Mutuals Aren't Off The SOX hook
Sarbanes-Oxley governs financial reporting for publicly traded companies, but mutual insurers will likely to be held to very similar standards, according to industry sources.
"There has been some discussion in the insurance world about whether mutual companies will have to comply with SOX--and from a practical standpoint, they just about have to," says John Sarich, insurance industry marketing manager for FileNet Corp., Costa Mesa, Calif.
If a mutual life insurance company sells annuity products, for example, that insurer will have to track account changes according to SOX rules just as a brokerage firm that sells annuities, he says. "So, if you're an annuity company, and a customer calls and says, 'I want to move my money from the bond fund to the stock fund,' you'll have to record and track the request--as well as what you told the customer."

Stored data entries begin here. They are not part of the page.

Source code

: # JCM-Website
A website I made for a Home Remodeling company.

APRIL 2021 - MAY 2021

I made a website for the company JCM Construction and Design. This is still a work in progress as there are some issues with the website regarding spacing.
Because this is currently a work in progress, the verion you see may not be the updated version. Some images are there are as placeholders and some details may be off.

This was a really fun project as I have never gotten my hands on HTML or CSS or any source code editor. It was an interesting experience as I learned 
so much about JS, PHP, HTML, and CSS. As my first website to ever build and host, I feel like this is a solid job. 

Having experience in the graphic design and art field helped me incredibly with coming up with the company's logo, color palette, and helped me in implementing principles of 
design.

In addition, the National Association of Insurance Commissioners (NAIC), Kansas City, Mo., will most likely adopt very similar financial reporting requirements as SOX. And states eventually may take over enforcement of the federal rules, according to sources.
"A lot of states are looking at SOX enforcement and Gramm-Leach-Bliley enforcement because they fear the Feds coming in and taking it all over," Sarich says.
Mutual insurers are not accustomed to such stringent financial reporting requirements--and they'll find them difficult and expensive, says Dianne Lyons, controller of United Fire Group, a publicly traded P&C insurer based in Cedar Rapids, Iowa.
After successfully implementing the WINGS Financial Reporting software from Eagle Technology Management Inc., Marion, Iowa, for NAIC financial reporting, Lyons is considering the technology implications of SOX for her company.
"We build most of our own systems, such as underwriting and claims," she says. "So we have the ability to go in and put our controls within those systems. The more you can build controls in the system versus coming back and checking the reports manually after the fact, the better."
Enforcing internal financial controls is a very easy concept to sell to senior management in insurance companies--both public and mutual--because they're in the business of managing risk, says Timothy Plunkett, global insurance industry consultant at PeopleSoft Inc., Pleasanton, Calif.
"I thought mutual companies would be a lot more reluctant toward the NAIC's plans to impose SOX standards on them too, but it just makes good business sense. If stock companies have to comply with SOX, the mutual companies also need to. It's just a best practice," he says.